WORK INSTRUCTION:
Copy the lines below verbatim. Begin with the first and end with the line containing "GB | 儲存容量 |".

MATERIAL SHOWN:
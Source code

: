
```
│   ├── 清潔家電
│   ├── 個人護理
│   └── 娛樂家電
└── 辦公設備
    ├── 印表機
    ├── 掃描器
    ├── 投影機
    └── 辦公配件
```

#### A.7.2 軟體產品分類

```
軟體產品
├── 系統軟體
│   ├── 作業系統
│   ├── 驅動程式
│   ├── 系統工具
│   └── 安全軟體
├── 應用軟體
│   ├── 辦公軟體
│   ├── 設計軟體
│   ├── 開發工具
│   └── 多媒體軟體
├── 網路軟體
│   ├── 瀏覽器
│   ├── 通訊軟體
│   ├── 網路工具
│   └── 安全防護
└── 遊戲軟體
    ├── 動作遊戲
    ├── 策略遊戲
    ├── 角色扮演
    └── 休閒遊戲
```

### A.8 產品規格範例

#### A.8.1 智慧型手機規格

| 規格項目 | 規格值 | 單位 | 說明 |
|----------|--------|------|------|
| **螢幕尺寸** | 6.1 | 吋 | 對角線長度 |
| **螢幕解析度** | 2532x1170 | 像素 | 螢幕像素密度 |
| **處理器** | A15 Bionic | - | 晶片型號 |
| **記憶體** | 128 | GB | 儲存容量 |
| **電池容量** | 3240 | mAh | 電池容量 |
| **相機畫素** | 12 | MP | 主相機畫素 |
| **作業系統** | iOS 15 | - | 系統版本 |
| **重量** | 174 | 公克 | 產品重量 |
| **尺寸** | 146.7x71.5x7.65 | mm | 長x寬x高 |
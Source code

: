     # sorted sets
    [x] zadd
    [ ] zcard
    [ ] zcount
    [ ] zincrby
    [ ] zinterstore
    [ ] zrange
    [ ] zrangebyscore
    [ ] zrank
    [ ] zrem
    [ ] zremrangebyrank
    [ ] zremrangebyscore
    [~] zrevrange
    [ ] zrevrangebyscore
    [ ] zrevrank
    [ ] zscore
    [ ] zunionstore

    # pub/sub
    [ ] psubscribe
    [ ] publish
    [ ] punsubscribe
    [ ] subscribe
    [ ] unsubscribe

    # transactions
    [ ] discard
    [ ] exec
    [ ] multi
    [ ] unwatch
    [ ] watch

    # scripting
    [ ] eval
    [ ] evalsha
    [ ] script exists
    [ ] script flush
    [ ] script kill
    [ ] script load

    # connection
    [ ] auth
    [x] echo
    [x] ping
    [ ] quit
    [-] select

TASK RESULT:
Source code

:
```
│   ├── 清潔家電
│   ├── 個人護理
│   └── 娛樂家電
└── 辦公設備
    ├── 印表機
    ├── 掃描器
    ├── 投影機
    └── 辦公配件
```

#### A.7.2 軟體產品分類

```
軟體產品
├── 系統軟體
│   ├── 作業系統
│   ├── 驅動程式
│   ├── 系統工具
│   └── 安全軟體
├── 應用軟體
│   ├── 辦公軟體
│   ├── 設計軟體
│   ├── 開發工具
│   └── 多媒體軟體
├── 網路軟體
│   ├── 瀏覽器
│   ├── 通訊軟體
│   ├── 網路工具
│   └── 安全防護
└── 遊戲軟體
    ├── 動作遊戲
    ├── 策略遊戲
    ├── 角色扮演
    └── 休閒遊戲
```

### A.8 產品規格範例

#### A.8.1 智慧型手機規格

| 規格項目 | 規格值 | 單位 | 說明 |
|----------|--------|------|------|
| **螢幕尺寸** | 6.1 | 吋 | 對角線長度 |
| **螢幕解析度** | 2532x1170 | 像素 | 螢幕像素密度 |
| **處理器** | A15 Bionic | - | 晶片型號 |
| **記憶體** | 128 | GB | 儲存容量 |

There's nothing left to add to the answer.